In the product end game, every change carries significant risk
One of the things I mentioned in
my talk the other week
comparing school with Microsoft
is that in school,
as the deadline approaches, the work becomes increasingly frantic.
On the other hand, in commercial software, as the deadline approaches,
the rate of change slows down,
because the risk of regression outweighs the benefit of the fix.
A colleague of mine offered up this example from Windows 3.1:
To fix a bug in GDI, the developers made a very simple fix.
It consisted of setting a global flag when a condition was detected
and checking the flag in another place in the code and executing
a few lines of code if it was set.
The change was just a handful of lines, it was very tightly scoped,
and it did not affect the behavior of GDI if the flag was not set.
They tested the code, it fixed the problem, everything looked good.
What could possibly go wrong?
A few days after the fix went in, the GDI team started seeing
weird crashes that made no sense in code completely unrelated
to the places where they made the change.
What is going on?
After some investigation, they discovered a memory corruption bug.
In 16-bit Windows, the local heap came directly after the global variables,
and local heap memory was managed in the form of local handles.
A common error when working with the local heap was using a local
handle as a pointer rather than passing it to the LocalLock
function to convert the handle to a pointer.
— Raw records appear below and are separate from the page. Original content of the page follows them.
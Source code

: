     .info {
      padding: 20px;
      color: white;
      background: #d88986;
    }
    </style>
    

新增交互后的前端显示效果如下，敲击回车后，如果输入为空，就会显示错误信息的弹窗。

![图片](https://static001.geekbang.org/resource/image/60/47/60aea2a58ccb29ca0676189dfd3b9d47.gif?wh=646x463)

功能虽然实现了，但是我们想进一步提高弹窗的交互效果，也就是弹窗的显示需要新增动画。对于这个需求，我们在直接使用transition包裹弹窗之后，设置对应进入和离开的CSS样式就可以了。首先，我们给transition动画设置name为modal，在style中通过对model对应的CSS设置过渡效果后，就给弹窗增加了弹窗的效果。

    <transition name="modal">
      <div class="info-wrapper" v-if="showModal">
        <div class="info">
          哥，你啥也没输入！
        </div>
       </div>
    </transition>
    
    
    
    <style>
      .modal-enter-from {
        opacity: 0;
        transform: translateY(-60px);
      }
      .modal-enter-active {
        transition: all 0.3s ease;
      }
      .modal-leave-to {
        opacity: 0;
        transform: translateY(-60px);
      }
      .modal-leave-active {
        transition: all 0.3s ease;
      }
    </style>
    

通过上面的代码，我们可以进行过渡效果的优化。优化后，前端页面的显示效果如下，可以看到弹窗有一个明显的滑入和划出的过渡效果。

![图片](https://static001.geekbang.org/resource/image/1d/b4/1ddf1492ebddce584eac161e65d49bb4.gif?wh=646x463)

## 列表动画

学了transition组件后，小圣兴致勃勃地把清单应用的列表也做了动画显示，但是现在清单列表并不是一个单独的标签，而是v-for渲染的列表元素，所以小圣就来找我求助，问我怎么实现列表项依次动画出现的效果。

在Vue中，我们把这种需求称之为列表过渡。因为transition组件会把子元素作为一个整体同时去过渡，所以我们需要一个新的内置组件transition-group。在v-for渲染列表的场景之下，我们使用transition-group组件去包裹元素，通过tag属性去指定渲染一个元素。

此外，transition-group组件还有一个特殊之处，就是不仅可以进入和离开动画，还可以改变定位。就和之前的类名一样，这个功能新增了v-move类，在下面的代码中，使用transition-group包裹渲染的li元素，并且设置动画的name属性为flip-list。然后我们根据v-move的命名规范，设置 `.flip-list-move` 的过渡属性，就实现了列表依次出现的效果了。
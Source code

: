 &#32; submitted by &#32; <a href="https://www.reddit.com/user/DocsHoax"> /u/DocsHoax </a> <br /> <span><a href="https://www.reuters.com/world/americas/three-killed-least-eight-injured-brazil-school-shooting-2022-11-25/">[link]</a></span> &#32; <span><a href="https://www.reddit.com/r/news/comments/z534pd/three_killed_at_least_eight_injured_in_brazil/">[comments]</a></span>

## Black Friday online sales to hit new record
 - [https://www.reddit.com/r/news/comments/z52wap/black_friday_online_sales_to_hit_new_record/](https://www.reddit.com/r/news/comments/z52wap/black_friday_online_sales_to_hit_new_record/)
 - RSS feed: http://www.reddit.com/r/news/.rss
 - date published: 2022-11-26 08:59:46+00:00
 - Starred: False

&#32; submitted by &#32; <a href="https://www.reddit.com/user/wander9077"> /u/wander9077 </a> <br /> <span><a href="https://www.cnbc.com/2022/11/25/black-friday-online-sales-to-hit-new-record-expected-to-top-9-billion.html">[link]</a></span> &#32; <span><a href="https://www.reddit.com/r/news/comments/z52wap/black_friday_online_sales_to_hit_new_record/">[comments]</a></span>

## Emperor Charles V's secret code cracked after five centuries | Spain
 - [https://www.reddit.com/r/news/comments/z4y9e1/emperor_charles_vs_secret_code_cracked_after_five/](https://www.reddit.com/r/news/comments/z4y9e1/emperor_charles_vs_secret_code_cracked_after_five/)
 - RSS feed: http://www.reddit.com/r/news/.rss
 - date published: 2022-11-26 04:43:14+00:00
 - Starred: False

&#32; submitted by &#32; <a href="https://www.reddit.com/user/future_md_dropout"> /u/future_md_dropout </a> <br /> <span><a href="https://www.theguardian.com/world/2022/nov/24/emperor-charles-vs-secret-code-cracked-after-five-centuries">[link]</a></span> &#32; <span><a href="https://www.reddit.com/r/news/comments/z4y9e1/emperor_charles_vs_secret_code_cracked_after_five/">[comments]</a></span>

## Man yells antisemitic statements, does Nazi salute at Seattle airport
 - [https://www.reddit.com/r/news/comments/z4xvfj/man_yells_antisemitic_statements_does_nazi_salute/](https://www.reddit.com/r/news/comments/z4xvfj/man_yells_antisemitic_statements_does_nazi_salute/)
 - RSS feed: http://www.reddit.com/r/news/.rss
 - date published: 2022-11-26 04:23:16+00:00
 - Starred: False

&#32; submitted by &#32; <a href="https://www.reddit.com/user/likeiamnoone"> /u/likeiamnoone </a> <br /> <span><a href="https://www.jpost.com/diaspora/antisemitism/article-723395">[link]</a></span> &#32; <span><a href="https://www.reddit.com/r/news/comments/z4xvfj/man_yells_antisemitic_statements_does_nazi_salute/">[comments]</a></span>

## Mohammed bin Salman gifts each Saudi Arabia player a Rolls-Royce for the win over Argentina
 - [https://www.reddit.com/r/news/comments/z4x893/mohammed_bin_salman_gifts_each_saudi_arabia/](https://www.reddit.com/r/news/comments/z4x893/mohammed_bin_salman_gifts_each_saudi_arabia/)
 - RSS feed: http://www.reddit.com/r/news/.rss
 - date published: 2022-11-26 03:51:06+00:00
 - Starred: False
The developers found a place where the code forgot to perform
this conversion before using a local handle.
(In Windows 3.1, most of GDI was written in assembly language,
so you didn't have a compiler to do type checking and complain
that you're using a handle as a pointer.)
Using the handle as a pointer resulted in a global variable
being corrupted.
Investigation of the code history revealed that this bug had
existed in the code since the day it was first written.
Why hadn't anybody encountered this bug before?
The handle that was being used incorrectly
was allocated at boot time,
so its value was consistent from run to run.
The corruption took the form of writing a zero into memory
at the wrong location,
and it so happened that the variable that was accidentally being
set to zero was not used often, and at the time the corruption occurred,
it happened to have the value zero already.
Adding a new global variable
shifted the other global variables around in memory,
and now the accidental write of zero hit an important
variable whose value was usually not zero.
In the product end game, every change carries significant risk.
It's often a more prudent decision to live with the bug you understand
than to fix it and risk exposing an even worse bug
whose existence may not come to light until after you ship.